Some changes that I've made already:

-We are composting at home and I even have a container at work to put food scraps and tea bags in.

-I'm making an effort to purchase food with the least amount of packaging possible. To prepare for this month and get an idea of how much trash I produced on a regular basis, I kept a trash journal all last week. I'd say about 95% of all garbage was food related. If I were a package designer, I would be pushing my company to consider more sustainable options. Is it really necessary to sell pre-cut, individually packaged apples? Do we really need frozen pb&js?

-I'm saving things like bread bags and reusing them.

That's all for now, I'd love to hear if anyone has any great tips for reducing/reusing/recycling. I need to figure out what to do with cat litter too. Has anyone had good luck with alternative litter options?

Friday, May 1, 2009

Litter is lame! Happy No-Trash May!

I can't believe it's May already! 2009 is flying by. The fact that we have assigned a different challenge to each month probably has something to do with it. As the end of each month approaches, I start thinking about what I have to do for the next month. In most cases so far, I'm looking forward to the next challenge. May is no exception, but I must say, this task is rather daunting. No trash?! Eek!

I really really liked April.
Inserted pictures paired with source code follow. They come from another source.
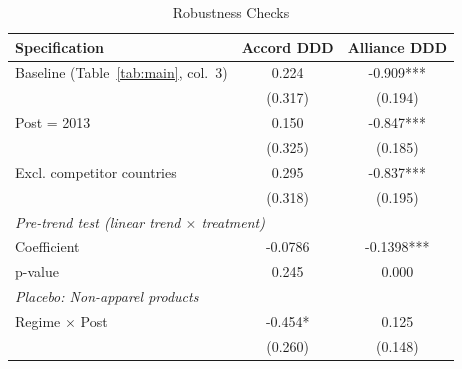\begin{table}[t]
\centering
\caption{Robustness Checks}
\label{tab:robustness}
\begin{tabular}{lcc}
\toprule
Specification & Accord DDD & Alliance DDD \\
\midrule
Baseline (Table~\ref{tab:main}, col.~3) & 0.224 & -0.909*** \\
 & (0.317) & (0.194) \\
Post = 2013 & 0.150 & -0.847*** \\
 & (0.325) & (0.185) \\
Excl. competitor countries & 0.295 & -0.837*** \\
 & (0.318) & (0.195) \\
\midrule
\multicolumn{3}{l}{\textit{Pre-trend test (linear trend $\times$ treatment)}} \\
Coefficient & -0.0786 & -0.1398*** \\
p-value & 0.245 & 0.000 \\
\midrule
\multicolumn{3}{l}{\textit{Placebo: Non-apparel products}} \\
Regime $\times$ Post & -0.454* & 0.125 \\
 & (0.260) & (0.148) \\
\bottomrule
\end{tabular}
\par{}
\end{table}

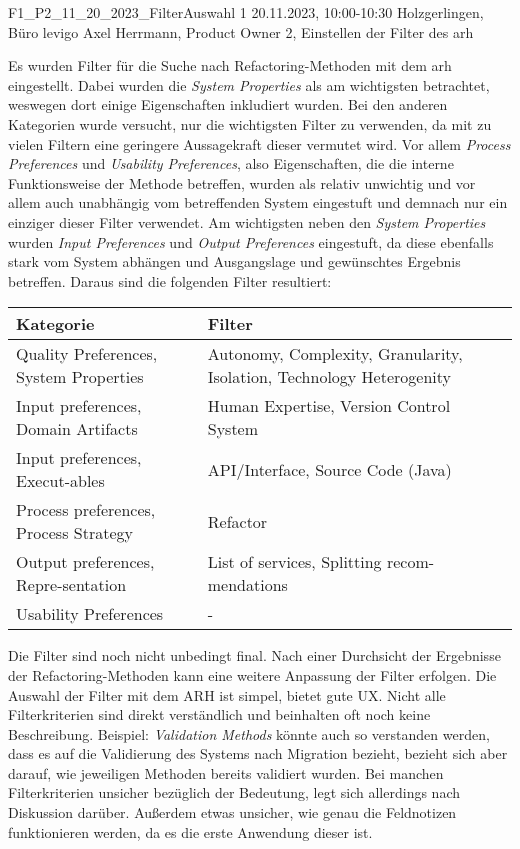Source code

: \fieldnote
{F1\_P2\_11\_20\_2023\_FilterAuswahl}
{1}
{20.11.2023, 10:00-10:30}
{Holzgerlingen, Büro levigo}
{Axel Herrmann, Product Owner}
{2, Einstellen der Filter des \gls{arh}}
{
	Es wurden Filter für die Suche nach Refactoring-Methoden mit dem \gls{arh} eingestellt.
	Dabei wurden die \emph{System Properties} als am wichtigsten betrachtet, weswegen dort einige Eigenschaften inkludiert wurden.
	Bei den anderen Kategorien wurde versucht, nur die wichtigsten Filter zu verwenden, da mit zu vielen Filtern eine geringere Aussagekraft dieser vermutet wird.
	Vor allem \emph{Process Preferences} und \emph{Usability Preferences}, also Eigenschaften, die die interne Funktionsweise der Methode betreffen, wurden als relativ unwichtig und vor allem auch unabhängig vom betreffenden System eingestuft und demnach nur ein einziger dieser Filter verwendet.
	Am wichtigsten neben den \emph{System Properties} wurden \emph{Input Preferences} und \emph{Output Preferences} eingestuft, da diese ebenfalls stark vom System abhängen und Ausgangslage und gewünschtes Ergebnis betreffen.
	Daraus sind die folgenden Filter resultiert:
	\begin{tabular}{|p{4.5cm}|p{5.5cm}|}
		\hline
		\textbf{Kategorie} & \textbf{Filter} \\ \hline
		Quality Preferences, System Properties & Autonomy, Complexity, Granularity, Isolation, Technology Heterogenity \\ \hline
		Input preferences, Domain Artifacts & Human Expertise, Version Control System \\ \hline
		Input preferences, Execut-ables & API/Interface, Source Code (Java) \\ \hline
		Process preferences, Process Strategy & Refactor \\ \hline
		Output preferences, Repre-sentation & List of services, Splitting recom-mendations \\ \hline
		Usability Preferences & - \\ \hline
	\end{tabular}
}
{
	Die Filter sind noch nicht unbedingt final. Nach einer Durchsicht der Ergebnisse der Refactoring-Methoden kann eine weitere Anpassung der Filter erfolgen.
}
{
	Die Auswahl der Filter mit dem ARH ist simpel, bietet gute UX.
}
{
	Nicht alle Filterkriterien sind direkt verständlich und beinhalten oft noch keine Beschreibung. Beispiel: \emph{Validation Methods} könnte auch so verstanden werden, dass es auf die Validierung des Systems nach Migration bezieht, bezieht sich aber darauf, wie jeweiligen Methoden bereits validiert wurden.
}
{
	Bei manchen Filterkriterien unsicher bezüglich der Bedeutung, legt sich allerdings nach Diskussion darüber.
	Außerdem etwas unsicher, wie genau die Feldnotizen funktionieren werden, da es die erste Anwendung dieser ist.
}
It's amazingly gross how much trash there is, and as Danne said in her most recent post, once you start looking for trash, you realize it's everyyyyywhere! I feel really awful if I pass by a piece of litter without picking it up, and this is definitely a habit I will keep up from now on. Yesterday, for the last day in April, I went to the beach in Southie and picked up as much trash as I could within a 2 block stretch. I set out to go for a long walk and pick up trash along the way, but there was so much litter, I needed to narrow my scope. As is the case pretty much everywhere I've been picking trash, the most common items were water bottles, coffee cups, beer cans, cigarette packs, scratch tickets, and lids. So many damn lids. Lids to coffee cups, soda cups, and plastic bottles. If people would only drink coffee and water out of reusable containers, we would have so much less litter.

Littering is a matter of laziness and thoughtlessness. People who litter do so because it appears to be easier to drop trash on the ground than to wait and put it in a trashcan. Or they don't want to make a mess in their car so they make a mess in the environment instead. They don't think about the consequences. I wish there was a way to make everyone collectively realize that littering is a big deal, it's harmful, and it's lame. You are a huge loser and everyone looks upon you with disdain if you litter. I mean, do these people do the same thing in their houses? Shit, the trashcan is all the way in the kitchen. I'll just drop this Dunkies cup here on the floor.

The best way to combat litter in an immediate way is to place more trashcans around the city. There's a park near my house that has only one trashcan at the far corner of it, so of course people don't want to walk across the park to throw things away. The cleanest areas of the city are the ones that have trashcans on every block (and probably also have hired help sweeping up trash). Adding trashcans would help with the grossest trash, by far, the poop bags. Ya know, plastic bags with dog poop inside? Ughhhh sick! That plastic bag is preserving that poop. The poop would be much better off in the open air where it could disintegrate and eventually wash away or decompose into the ground. If there were more trashcans, people wouldn't have to walk as far with a bag of poop in their hand, and they'd be less likely to leave it on the ground. Think about all of those poop bags out there on sidewalks and in landfills. Sick. Maybe when someone buys a dog, that scenario should be brought up. "Tell me, what would you do in this situation? Your dog shits on the sidewalk, and there are no trashcans in sight."

Sorry I just complained about dog poop for so long.

So now it's May! I'll be grocery shopping mostly at the Harvest Coop in Central Square, and I've already started a little compost pot in my kitchen (my roommates are using it as well, which is awesome). I have to figure out what the heck to do with the food scraps after that point, though. I don't have a yard for a compost bin. Does anyone have any suggestions?